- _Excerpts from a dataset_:
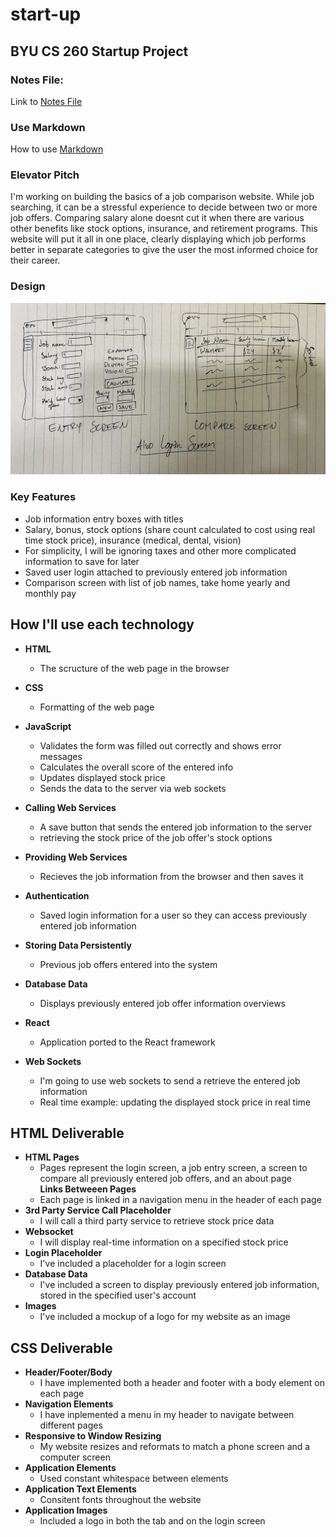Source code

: # start-up
## BYU CS 260 Startup Project

### Notes File:

Link to [Notes File](https://github.com/tyguyreeses/start-up/blob/e61dfe6a541e9408420c8a6f8063d51671e49c7b/notes.md)

### Use Markdown

How to use [Markdown](https://docs.github.com/en/get-started/writing-on-github/getting-started-with-writing-and-formatting-on-github/basic-writing-and-formatting-syntax)

### Elevator Pitch

I'm working on building the basics of a job comparison website. While job searching, it can be a stressful experience to decide between two or more job offers. Comparing salary alone doesnt cut it when there are various other benefits like stock options, insurance, and retirement programs. This website will put it all in one place, clearly displaying which job performs better in separate categories to give the user the most informed choice for their career.

### Design

![Image of my sketch of a data entry screen and for a comparison screen](/startup-design.jpg)

### Key Features

- Job information entry boxes with titles
- Salary, bonus, stock options (share count calculated to cost using real time stock price), insurance (medical, dental, vision)
- For simplicity, I will be ignoring taxes and other more complicated information to save for later
- Saved user login attached to previously entered job information
- Comparison screen with list of job names, take home yearly and monthly pay


## How I'll use each technology
- **HTML**
    - The scructure of the web page in the browser

- **CSS**
    - Formatting of the web page

- **JavaScript**
    - Validates the form was filled out correctly and shows error messages
    - Calculates the overall score of the entered info
    - Updates displayed stock price
    - Sends the data to the server via web sockets

- **Calling Web Services**
    - A save button that sends the entered job information to the server
    - retrieving the stock price of the job offer's stock options  
- **Providing Web Services**
    - Recieves the job information from the browser and then saves it  
- **Authentication**
    - Saved login information for a user so they can access previously entered job information  
- **Storing Data Persistently**
    - Previous job offers entered into the system  
- **Database Data**
    - Displays previously entered job offer information overviews  
- **React**
    - Application ported to the React framework    
- **Web Sockets**
    - I'm going to use web sockets to send a retrieve the entered job information  
    - Real time example: updating the displayed stock price in real time

## HTML Deliverable

- **HTML Pages**
    - Pages represent the login screen, a job entry screen, a screen to compare all previously entered job offers, and an about page  
**Links Betweeen Pages**
    - Each page is linked in a navigation menu in the header of each page  
- **3rd Party Service Call Placeholder**    
    - I will call a third party service to retrieve stock price data  
- **Websocket**
    - I will display real-time information on a specified stock price  
- **Login Placeholder**
    - I've included a placeholder for a login screen  
- **Database Data**
    - I've included a screen to display previously entered job information, stored in the specified user's account  
- **Images**
    - I've included a mockup of a logo for my website as an image  

## CSS Deliverable

- **Header/Footer/Body**
    - I have implemented both a header and footer with a body element on each page
- **Navigation Elements**
    - I have inplemented a menu in my header to navigate between different pages
- **Responsive to Window Resizing**
    - My website resizes and reformats to match a phone screen and a computer screen
- **Application Elements**
    - Used constant whitespace between elements
- **Application Text Elements**
    - Consitent fonts throughout the website
- **Application Images**
    - Included a logo in both the tab and on the login screen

- _Work to be completed_: Your answer should consist solely of the lines above from the line with "- Validates the" to the line with "- **Websocket**", both included, reproduced exactly.

- _Finished exercise_:
    - Validates the form was filled out correctly and shows error messages
    - Calculates the overall score of the entered info
    - Updates displayed stock price
    - Sends the data to the server via web sockets

- **Calling Web Services**
    - A save button that sends the entered job information to the server
    - retrieving the stock price of the job offer's stock options  
- **Providing Web Services**
    - Recieves the job information from the browser and then saves it  
- **Authentication**
    - Saved login information for a user so they can access previously entered job information  
- **Storing Data Persistently**
    - Previous job offers entered into the system  
- **Database Data**
    - Displays previously entered job offer information overviews  
- **React**
    - Application ported to the React framework    
- **Web Sockets**
    - I'm going to use web sockets to send a retrieve the entered job information  
    - Real time example: updating the displayed stock price in real time

## HTML Deliverable

- **HTML Pages**
    - Pages represent the login screen, a job entry screen, a screen to compare all previously entered job offers, and an about page  
**Links Betweeen Pages**
    - Each page is linked in a navigation menu in the header of each page  
- **3rd Party Service Call Placeholder**    
    - I will call a third party service to retrieve stock price data  
- **Websocket**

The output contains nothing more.